What’s Under All That Stucco?
Story by Valerie Turpen
In 2004, Ken Lund was negotiating a mortgage deal for the buyer of a house at 2323 Buena Vista Avenue in Alameda. At the last minute, the deal fell through and Ken decided to purchase the property himself with the notion of bringing the building back to its original state.
The high basement Eastlake cottage was constructed in 1885 by Denis Straub and A.C. Gilbert for Captain James Hansen. Hansen owned the lot to the west, as well as the 3 lots behind, facing Eagle Avenue. Both Buena Vista houses were built in the Eastlake style while the Eagle Avenue houses were constructed later in a Queen Anne style.
By the late 1970’s the house had acquired a new look. The lower level, front porch and stair balustrades had been encased in plywood and covered in stucco. The high basement had been converted to two rental units. The back porch had been enclosed and turned into additional rooms, which proved to be in various stages of decay. The yard boasted a carriage house and driveway, which had originally been part of the adjoining property, plus a block building used as a car repair shop in the 1940’s.
The first step taken was removing the 12 feet of additions from the back and the pink painted stucco. Once the stucco was removed, many of the original ornaments were found intact and patterns for missing pieces were visible. For reference, an almost identical Eastlake cottage by the same builder was situated next door.
Carpenter Stuart White handled restoration of the ornaments. All were restored or duplicated. The center porch post was completely missing. A piece of clear heart redwood was supplied by a friend, then turned on a lathe to recreate it. Sections of the porch rail were salvaged and copied for the new balustrade on the stairs. The porch floor that had been covered in concrete was removed and replaced with planks.
Twelve wood window sashes were stripped and sanded. The sash weights were replaced and they are all fully functioning. The roof of the house was reshingled and the attic insulated. A brick chimney in the kitchen wall was removed where a partially burned newspaper from the day before the 1906 earthquake was found sealed inside.
Jesse Garza painted the house after stripping all the exterior wood. Ornaments were removed, stripped and numbered so they could be replaced by using a detailed guide. After some negotiation between the painter, Ken and his wife, Laura, 11 colors were used in a muted traditional color scheme with special attention on the detailed woodwork. Jesse insisted on hand painting the intricate shapes on the front of the house himself.
After demolishing the additions on the back, removing the interior of the rental units and the stucco, the house was found to be sitting on a capped foundation in front, but a brick foundation in the back.

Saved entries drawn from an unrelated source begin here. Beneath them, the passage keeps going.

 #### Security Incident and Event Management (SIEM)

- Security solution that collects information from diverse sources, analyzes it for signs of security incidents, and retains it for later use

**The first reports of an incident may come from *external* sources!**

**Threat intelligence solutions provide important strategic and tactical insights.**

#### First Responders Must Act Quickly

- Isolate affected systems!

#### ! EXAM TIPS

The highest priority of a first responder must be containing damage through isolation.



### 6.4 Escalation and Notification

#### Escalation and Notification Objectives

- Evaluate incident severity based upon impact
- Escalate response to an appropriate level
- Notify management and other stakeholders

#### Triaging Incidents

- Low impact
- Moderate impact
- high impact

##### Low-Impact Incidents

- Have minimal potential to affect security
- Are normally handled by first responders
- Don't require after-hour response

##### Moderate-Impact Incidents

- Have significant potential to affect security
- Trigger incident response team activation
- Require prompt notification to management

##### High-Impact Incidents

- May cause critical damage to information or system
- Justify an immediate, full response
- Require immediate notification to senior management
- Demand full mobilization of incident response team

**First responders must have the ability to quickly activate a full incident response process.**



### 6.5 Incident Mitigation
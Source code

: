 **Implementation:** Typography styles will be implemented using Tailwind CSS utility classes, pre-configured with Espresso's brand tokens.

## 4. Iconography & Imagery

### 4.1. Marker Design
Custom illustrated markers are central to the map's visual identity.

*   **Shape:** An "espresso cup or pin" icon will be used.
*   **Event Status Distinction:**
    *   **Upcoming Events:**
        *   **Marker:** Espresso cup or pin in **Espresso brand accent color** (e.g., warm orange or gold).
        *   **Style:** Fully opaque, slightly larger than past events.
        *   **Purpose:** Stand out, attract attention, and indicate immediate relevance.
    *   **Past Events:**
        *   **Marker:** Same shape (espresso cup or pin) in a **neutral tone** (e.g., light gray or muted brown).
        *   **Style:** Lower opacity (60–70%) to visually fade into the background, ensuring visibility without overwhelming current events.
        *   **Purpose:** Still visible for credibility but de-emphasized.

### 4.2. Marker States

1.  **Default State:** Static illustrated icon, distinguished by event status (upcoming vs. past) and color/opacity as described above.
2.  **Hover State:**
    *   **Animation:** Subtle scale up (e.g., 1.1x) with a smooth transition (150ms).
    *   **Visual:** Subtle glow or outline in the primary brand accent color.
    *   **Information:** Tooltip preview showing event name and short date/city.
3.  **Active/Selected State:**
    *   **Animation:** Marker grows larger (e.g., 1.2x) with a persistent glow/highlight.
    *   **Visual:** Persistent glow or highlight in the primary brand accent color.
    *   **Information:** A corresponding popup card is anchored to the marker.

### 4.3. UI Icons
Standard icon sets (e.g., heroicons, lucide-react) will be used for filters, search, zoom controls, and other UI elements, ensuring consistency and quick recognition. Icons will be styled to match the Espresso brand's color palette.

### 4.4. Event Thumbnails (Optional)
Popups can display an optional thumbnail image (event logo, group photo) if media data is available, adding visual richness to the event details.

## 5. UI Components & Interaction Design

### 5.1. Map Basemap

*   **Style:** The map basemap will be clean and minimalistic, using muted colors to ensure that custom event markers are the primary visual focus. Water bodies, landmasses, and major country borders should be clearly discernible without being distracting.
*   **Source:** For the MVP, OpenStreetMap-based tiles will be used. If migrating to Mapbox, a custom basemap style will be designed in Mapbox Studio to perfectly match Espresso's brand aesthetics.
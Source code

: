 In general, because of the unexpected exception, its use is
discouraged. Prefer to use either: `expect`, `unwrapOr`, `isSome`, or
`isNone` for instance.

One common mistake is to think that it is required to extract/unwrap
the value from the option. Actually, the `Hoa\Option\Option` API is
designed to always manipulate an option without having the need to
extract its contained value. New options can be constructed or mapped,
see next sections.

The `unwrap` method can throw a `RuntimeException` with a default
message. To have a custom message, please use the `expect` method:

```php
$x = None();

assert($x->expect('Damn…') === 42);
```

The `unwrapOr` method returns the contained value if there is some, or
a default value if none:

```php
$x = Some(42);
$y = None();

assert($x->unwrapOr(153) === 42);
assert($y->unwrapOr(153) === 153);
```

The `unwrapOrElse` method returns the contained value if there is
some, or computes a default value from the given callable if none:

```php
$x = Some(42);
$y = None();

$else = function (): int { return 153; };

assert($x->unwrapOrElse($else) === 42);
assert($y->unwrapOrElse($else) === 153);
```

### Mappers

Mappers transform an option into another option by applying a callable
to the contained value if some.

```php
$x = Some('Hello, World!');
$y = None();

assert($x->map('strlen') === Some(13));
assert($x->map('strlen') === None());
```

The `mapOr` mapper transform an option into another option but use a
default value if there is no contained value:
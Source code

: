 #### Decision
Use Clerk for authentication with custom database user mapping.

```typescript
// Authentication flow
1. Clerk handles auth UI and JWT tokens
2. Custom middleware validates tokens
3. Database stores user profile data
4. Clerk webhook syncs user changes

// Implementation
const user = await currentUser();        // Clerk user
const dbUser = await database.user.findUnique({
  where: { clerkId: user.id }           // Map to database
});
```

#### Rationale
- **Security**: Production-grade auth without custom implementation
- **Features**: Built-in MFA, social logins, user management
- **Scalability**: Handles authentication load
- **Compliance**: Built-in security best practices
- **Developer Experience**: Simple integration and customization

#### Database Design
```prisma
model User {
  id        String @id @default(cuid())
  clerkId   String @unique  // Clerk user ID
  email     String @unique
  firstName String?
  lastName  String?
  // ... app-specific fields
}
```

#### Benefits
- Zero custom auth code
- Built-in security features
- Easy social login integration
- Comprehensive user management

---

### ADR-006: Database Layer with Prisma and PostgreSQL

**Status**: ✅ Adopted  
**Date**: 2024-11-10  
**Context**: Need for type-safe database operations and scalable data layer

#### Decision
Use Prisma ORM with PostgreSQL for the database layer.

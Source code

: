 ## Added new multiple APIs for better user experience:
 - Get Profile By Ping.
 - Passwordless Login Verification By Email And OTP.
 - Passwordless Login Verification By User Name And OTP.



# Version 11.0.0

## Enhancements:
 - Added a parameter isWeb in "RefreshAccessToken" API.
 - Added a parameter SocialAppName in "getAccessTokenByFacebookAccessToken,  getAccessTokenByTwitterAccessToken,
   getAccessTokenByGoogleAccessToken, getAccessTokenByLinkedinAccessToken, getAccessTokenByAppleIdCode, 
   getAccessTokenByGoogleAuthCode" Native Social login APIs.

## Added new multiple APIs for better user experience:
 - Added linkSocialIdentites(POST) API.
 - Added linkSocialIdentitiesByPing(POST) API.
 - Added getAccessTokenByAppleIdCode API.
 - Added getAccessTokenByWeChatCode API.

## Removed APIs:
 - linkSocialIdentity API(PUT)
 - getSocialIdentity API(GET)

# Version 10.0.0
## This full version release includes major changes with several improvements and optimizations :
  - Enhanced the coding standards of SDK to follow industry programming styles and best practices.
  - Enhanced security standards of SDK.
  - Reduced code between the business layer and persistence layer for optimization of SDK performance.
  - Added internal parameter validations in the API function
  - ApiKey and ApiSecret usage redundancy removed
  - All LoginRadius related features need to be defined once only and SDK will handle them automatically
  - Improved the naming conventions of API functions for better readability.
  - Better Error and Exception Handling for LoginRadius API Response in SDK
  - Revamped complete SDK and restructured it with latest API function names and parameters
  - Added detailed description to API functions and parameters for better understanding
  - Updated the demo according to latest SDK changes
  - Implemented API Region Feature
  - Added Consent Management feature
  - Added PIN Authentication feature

Contractor John Hanahoe was hired to excavate and pour a new foundation. John dug the 33 x 66 x 5 foot deep trench with a shovel.
The interior of the house has retained many of the original features including an Eastlake style fireplace mantle and two stained glass windows. However, details in the trim and ceiling medallions had been covered with plaster or layers of paint. Most of the ceilings were removed and sheet rocked, especially after Ken stepped through a couple. The ceiling medallions are in the process of being stripped. Ken estimates that 400 hours of work was done in restoring the ceiling medallion in the parlor, which was painted by his son.
The sliding parlor doors should be working soon. The newspapers from the Korean War that had fallen into the wall pocket causing the doors to jam, have been removed.
I drove by this house almost every day and looked at that pink stucco and thought “What a shame. That poor house is so far gone no one will ever have interest in fixing it.” I’m happy to say I was wrong and would like to thank the Lund family and all the craftsmen involved that have done a great job on this restoration.